In a recent town hall meeting, a high school guidance counselor asked Hillary Clinton to explain her faith. Mrs. Clinton took the opportunity to share her views on Christianity and the Bible. These were her words.
Thank you for asking that. I am a person of faith. I am a Christian. I am a Methodist. I have been raised Methodist. I feel very grateful for the instructions and support I received starting in my family but through my church, and I think that any of us who are Christian have a constantly, constant, conversation in our own heads about what we are called to do and how we are asked to do it, and I think it is absolutely appropriate for people to have very strong convictions and also, though, to discuss those with other people of faith. Because different experiences can lead to different conclusions about what is consonant with our faith and how best to exercise it.
The idea you heard on the radio of looking at individuals, I think, is absolutely fair. My study of the Bible, my many conversations with people of faith, has led me to believe the most important commandment is to love the Lord with all your might and to love your neighbor as yourself, and that is what I think we are commanded by Christ to do, and there is so much more in the Bible about taking care of the poor, visiting the prisoners, taking in the stranger, creating opportunities for others to be lifted up, to find faith themselves that I think there are many different ways of exercising your faith. But I do believe that in many areas judgment should be left to God, that being more open, tolerant and respectful is part of what makes me humble about my faith, and I am in awe of people who truly turn the other cheek all the time, who can go that extra mile that we are called to go, who keep finding ways to forgive and move on. Those are really hard things for human beings to do, and there is a lot, certainly in the New Testament, that calls us to do that.

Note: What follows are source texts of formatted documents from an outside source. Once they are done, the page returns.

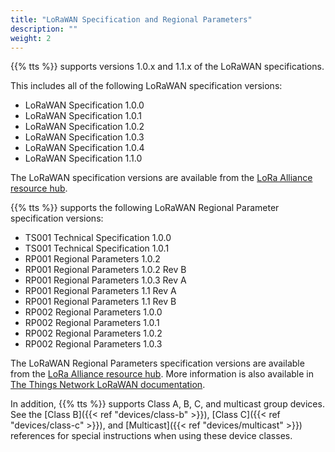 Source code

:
 ```yaml
---
title: "LoRaWAN Specification and Regional Parameters"
description: ""
weight: 2
---
```


{{% tts %}} supports versions 1.0.x and 1.1.x of the LoRaWAN specifications.

<!--more-->

This includes all of the following LoRaWAN specification versions:

- LoRaWAN Specification 1.0.0
- LoRaWAN Specification 1.0.1
- LoRaWAN Specification 1.0.2
- LoRaWAN Specification 1.0.3
- LoRaWAN Specification 1.0.4
- LoRaWAN Specification 1.1.0

The LoRaWAN specification versions are available from the [LoRa Alliance resource hub](https://lora-alliance.org/resource-hub/).

{{% tts %}} supports the following LoRaWAN Regional Parameter specification versions:

- TS001 Technical Specification 1.0.0
- TS001 Technical Specification 1.0.1
- RP001 Regional Parameters 1.0.2
- RP001 Regional Parameters 1.0.2 Rev B
- RP001 Regional Parameters 1.0.3 Rev A
- RP001 Regional Parameters 1.1 Rev A
- RP001 Regional Parameters 1.1 Rev B
- RP002 Regional Parameters 1.0.0
- RP002 Regional Parameters 1.0.1
- RP002 Regional Parameters 1.0.2
- RP002 Regional Parameters 1.0.3

The LoRaWAN Regional Parameters specification versions are available from the [LoRa Alliance resource hub](https://lora-alliance.org/resource-hub/). More information is also available in [The Things Network LoRaWAN documentation](https://www.thethingsnetwork.org/docs/lorawan/regional-parameters/).

In addition, {{% tts %}} supports Class A, B, C, and multicast group devices. See the [Class B]({{< ref "devices/class-b" >}}), [Class C]({{< ref "devices/class-c" >}}), and [Multicast]({{< ref "devices/multicast" >}}) references for special instructions when using these device classes.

The famous discussion on the Sermon on the Mount should be something that you really pay attention to. There’s a lot of great Bible studies: What does the Sermon on the Mount really mean? What is it calling us to do and to understand? Because it sure does seem to favor the poor and the merciful and those who in worldly terms don’t have a lot but who have the spirit that God recognizes as being at the core of love and salvation.

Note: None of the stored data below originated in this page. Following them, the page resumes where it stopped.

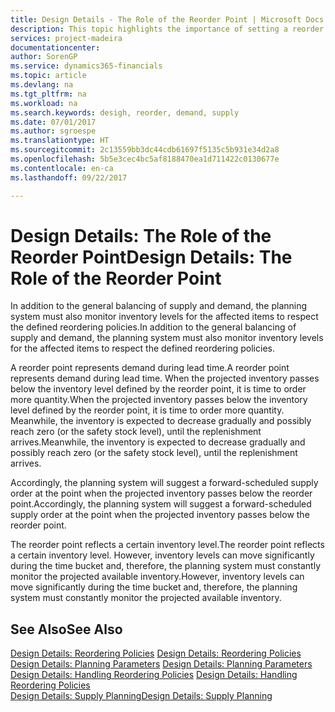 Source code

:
 ```yaml
---
title: Design Details - The Role of the Reorder Point | Microsoft Docs
description: This topic highlights the importance of setting a reorder point, so that you when to order more inventory.
services: project-madeira
documentationcenter: 
author: SorenGP
ms.service: dynamics365-financials
ms.topic: article
ms.devlang: na
ms.tgt_pltfrm: na
ms.workload: na
ms.search.keywords: desigh, reorder, demand, supply
ms.date: 07/01/2017
ms.author: sgroespe
ms.translationtype: HT
ms.sourcegitcommit: 2c13559bb3dc44cdb61697f5135c5b931e34d2a8
ms.openlocfilehash: 5b5e3cec4bc5af8188470ea1d711422c0130677e
ms.contentlocale: en-ca
ms.lasthandoff: 09/22/2017

---
```

# <a name="design-details-the-role-of-the-reorder-point"></a><span data-ttu-id="8ef09-103">Design Details: The Role of the Reorder Point</span><span class="sxs-lookup"><span data-stu-id="8ef09-103">Design Details: The Role of the Reorder Point</span></span>
<span data-ttu-id="8ef09-104">In addition to the general balancing of supply and demand, the planning system must also monitor inventory levels for the affected items to respect the defined reordering policies.</span><span class="sxs-lookup"><span data-stu-id="8ef09-104">In addition to the general balancing of supply and demand, the planning system must also monitor inventory levels for the affected items to respect the defined reordering policies.</span></span>  
  
<span data-ttu-id="8ef09-105">A reorder point represents demand during lead time.</span><span class="sxs-lookup"><span data-stu-id="8ef09-105">A reorder point represents demand during lead time.</span></span> <span data-ttu-id="8ef09-106">When the projected inventory passes below the inventory level defined by the reorder point, it is time to order more quantity.</span><span class="sxs-lookup"><span data-stu-id="8ef09-106">When the projected inventory passes below the inventory level defined by the reorder point, it is time to order more quantity.</span></span> <span data-ttu-id="8ef09-107">Meanwhile, the inventory is expected to decrease gradually and possibly reach zero (or the safety stock level), until the replenishment arrives.</span><span class="sxs-lookup"><span data-stu-id="8ef09-107">Meanwhile, the inventory is expected to decrease gradually and possibly reach zero (or the safety stock level), until the replenishment arrives.</span></span>  
  
<span data-ttu-id="8ef09-108">Accordingly, the planning system will suggest a forward-scheduled supply order at the point when the projected inventory passes below the reorder point.</span><span class="sxs-lookup"><span data-stu-id="8ef09-108">Accordingly, the planning system will suggest a forward-scheduled supply order at the point when the projected inventory passes below the reorder point.</span></span>  
  
<span data-ttu-id="8ef09-109">The reorder point reflects a certain inventory level.</span><span class="sxs-lookup"><span data-stu-id="8ef09-109">The reorder point reflects a certain inventory level.</span></span> <span data-ttu-id="8ef09-110">However, inventory levels can move significantly during the time bucket and, therefore, the planning system must constantly monitor the projected available inventory.</span><span class="sxs-lookup"><span data-stu-id="8ef09-110">However, inventory levels can move significantly during the time bucket and, therefore, the planning system must constantly monitor the projected available inventory.</span></span>  
  
## <a name="see-also"></a><span data-ttu-id="8ef09-111">See Also</span><span class="sxs-lookup"><span data-stu-id="8ef09-111">See Also</span></span>  
<span data-ttu-id="8ef09-112">[Design Details: Reordering Policies](design-details-reordering-policies.md) </span><span class="sxs-lookup"><span data-stu-id="8ef09-112">[Design Details: Reordering Policies](design-details-reordering-policies.md) </span></span>  
<span data-ttu-id="8ef09-113">[Design Details: Planning Parameters](design-details-planning-parameters.md) </span><span class="sxs-lookup"><span data-stu-id="8ef09-113">[Design Details: Planning Parameters](design-details-planning-parameters.md) </span></span>  
<span data-ttu-id="8ef09-114">[Design Details: Handling Reordering Policies](design-details-handling-reordering-policies.md) </span><span class="sxs-lookup"><span data-stu-id="8ef09-114">[Design Details: Handling Reordering Policies](design-details-handling-reordering-policies.md) </span></span>  
[<span data-ttu-id="8ef09-115">Design Details: Supply Planning</span><span class="sxs-lookup"><span data-stu-id="8ef09-115">Design Details: Supply Planning</span></span>](design-details-supply-planning.md)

So there is much to be learned and I have been very disappointed and sorry that Christianity, which has such great love at its core, is sometimes used to condemn so quickly and judge so harshly. When I think part of the message that I certainly have tried to understand and live with is to look at yourself first, to make sure you are being the kind of person you should be in how you are treating others, and I am by no means a perfect person, I will certainly confess that to one and all, but I feel the continuing urge to try to do better, to try to be kinder, to try to be more loving, even with people who are quite harsh.
So, I think you have to keep asking yourself, if you are a person of faith, what is expected of me and am I actually acting the way that I should? And that starts in small ways and goes out in very large ones, but it’s something that I take very seriously. So thank you for asking.